A partida estava equilibrada até os 31 do 1º tempo. Foi aí que, em uma jogada “verde-e-amarela”, os Citizens ganharam o jogo.
“Estava 0 a 0 e o Elano roubou uma bola no meio-campo. Ele me encontrou com um passe e eu bati de longe. A bola voou e entrou no cantinho!”, emocionou-se Geovanni.
“Depois, foi um sufoco até o final do jogo, mas conseguimos segurar. A torcida ficou numa gritaria e numa euforia loucas. Eu vejo que, depois daquele dia, a torcida do City começou a acreditar que poderia bater de frente com o United”, salientou.
As comemorações seguiram pelo restante do dia no lado azul de Manchester, e os brasileiros da equipe viram de perto o que é ser herói na cidade.
“De noite, saí para jantar com o Elano, e o restaurante estava lotado. Todos que eram torcedores do City levantaram e começaram a bater palmas para nós, gritando nossos nomes. Eram umas 300 pessoas. Aquilo me emocinou muito, principalmente saber que o choro e a vontade de vencer estavam tão engasgadas na gargante de todos”, observou.
“Tudo isso me marcou muito. No outro dia, os jornais só falavam disso. E, se hoje em dia a rivalidade é muito maior entre os clubes, é principalmente por causa daquele jogo”, argumentou.
SAÍDA PARA O HULL CITY
Apesar de ter sido herói no clássico contra o United, Geovanni não caiu no gosto do técnico Sven-Goran Eriksson.
Com isso, ele deixou a equipe ao final da temporada 2007/08 e foi para o Hull City, onde também seria “abraçado” pela torcida.

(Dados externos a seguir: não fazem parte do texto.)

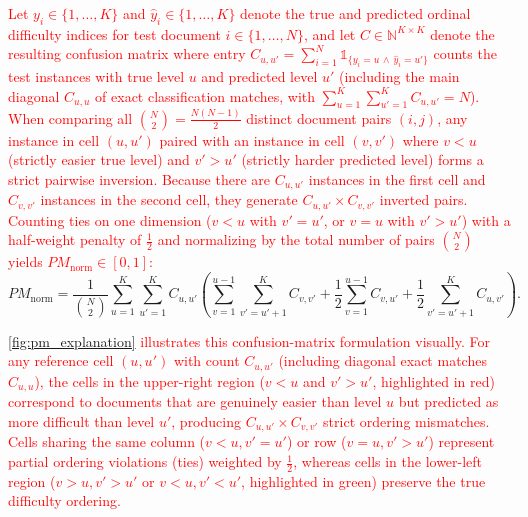 \textcolor{red}{Let $y_i \in \{1, \dots, K\}$ and $\hat{y}_i \in \{1, \dots, K\}$ denote the true and predicted ordinal difficulty indices for test document $i \in \{1, \dots, N\}$, and let $C \in \mathbb{N}^{K \times K}$ denote the resulting confusion matrix where entry $C_{u,u'} = \sum_{i=1}^N \mathds{1}_{\{y_i = u \,\land\, \hat{y}_i = u'\}}$ counts the test instances with true level $u$ and predicted level $u'$ (including the main diagonal $C_{u,u}$ of exact classification matches, with $\sum_{u=1}^K \sum_{u'=1}^K C_{u,u'} = N$). When comparing all $\binom{N}{2} = \frac{N(N-1)}{2}$ distinct document pairs $(i, j)$, any instance in cell $(u, u')$ paired with an instance in cell $(v, v')$ where $v < u$ (strictly easier true level) and $v' > u'$ (strictly harder predicted level) forms a strict pairwise inversion. Because there are $C_{u,u'}$ instances in the first cell and $C_{v,v'}$ instances in the second cell, they generate $C_{u,u'} \times C_{v,v'}$ inverted pairs. Counting ties on one dimension ($v < u$ with $v' = u'$, or $v = u$ with $v' > u'$) with a half-weight penalty of $\frac{1}{2}$ and normalizing by the total number of pairs $\binom{N}{2}$ yields $PM_{\text{norm}} \in [0, 1]$:}
{\color{red}\begin{equation}
PM_{\text{norm}} = \frac{1}{\binom{N}{2}} \sum_{u=1}^{K} \sum_{u'=1}^{K} C_{u,u'} \left( \sum_{v=1}^{u-1} \sum_{v'=u'+1}^{K} C_{v,v'} + \frac{1}{2} \sum_{v=1}^{u-1} C_{v,u'} + \frac{1}{2} \sum_{v'=u'+1}^{K} C_{u,v'} \right).
\label{eq:pm_norm}
\end{equation}}

\textcolor{red}{\autoref{fig:pm_explanation} illustrates this confusion-matrix formulation visually. For any reference cell $(u, u')$ with count $C_{u,u'}$ (including diagonal exact matches $C_{u,u}$), the cells in the upper-right region ($v < u$ and $v' > u'$, highlighted in red) correspond to documents that are genuinely easier than level $u$ but predicted as more difficult than level $u'$, producing $C_{u,u'} \times C_{v,v'}$ strict ordering mismatches. Cells sharing the same column ($v < u, v' = u'$) or row ($v = u, v' > u'$) represent partial ordering violations (ties) weighted by $\frac{1}{2}$, whereas cells in the lower-left region ($v > u, v' > u'$ or $v < u, v' < u'$, highlighted in green) preserve the true difficulty ordering.}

“Fiquei uma temporada só no City. Comecei muito bem, fiz dois gols nos primeiros jogos, mas, não sei por que, de uma hora para outra não joguei mais. Respeito muito o Eriksson por ter me levado, mas fiquei surpreso com a decisão dele me tirar do time sendo o artilheiro. Não tive tantas oportunidades depois depois disso, e aí acertei com o Hull”, contou.
O brasileiro jogaria quase dois anos pelos Tigers, fazendo 13 gols em 65 jogos e virando ídolo.
“No Hull, eu tive a oportunidade de mostrar meu futebol, tanto é que a torcida tem um carinho enorme por mim até hoje. Eles me pedem até hoje para voltar, mas, com 40 anos, fica difícil (risos). A cabeça até vai, mas o corpo não acompanha”, explicou.
“Não tem como voltar a jogar, apesar da vontade. É um clube que está no meu coração. Voltei ao estádio em 2014 e fui homenageado. Colocaram até meu nome na seleção do clube em todos os tempos!”, encerrou, feliz da vida.
Depois do Hull, o meia jogou por San Jose Earthquakes, dos Estados Unidos, e retornou ao Brasil, atuando por América-MG e Bragantino antes de encerrar a carreira, em 2013.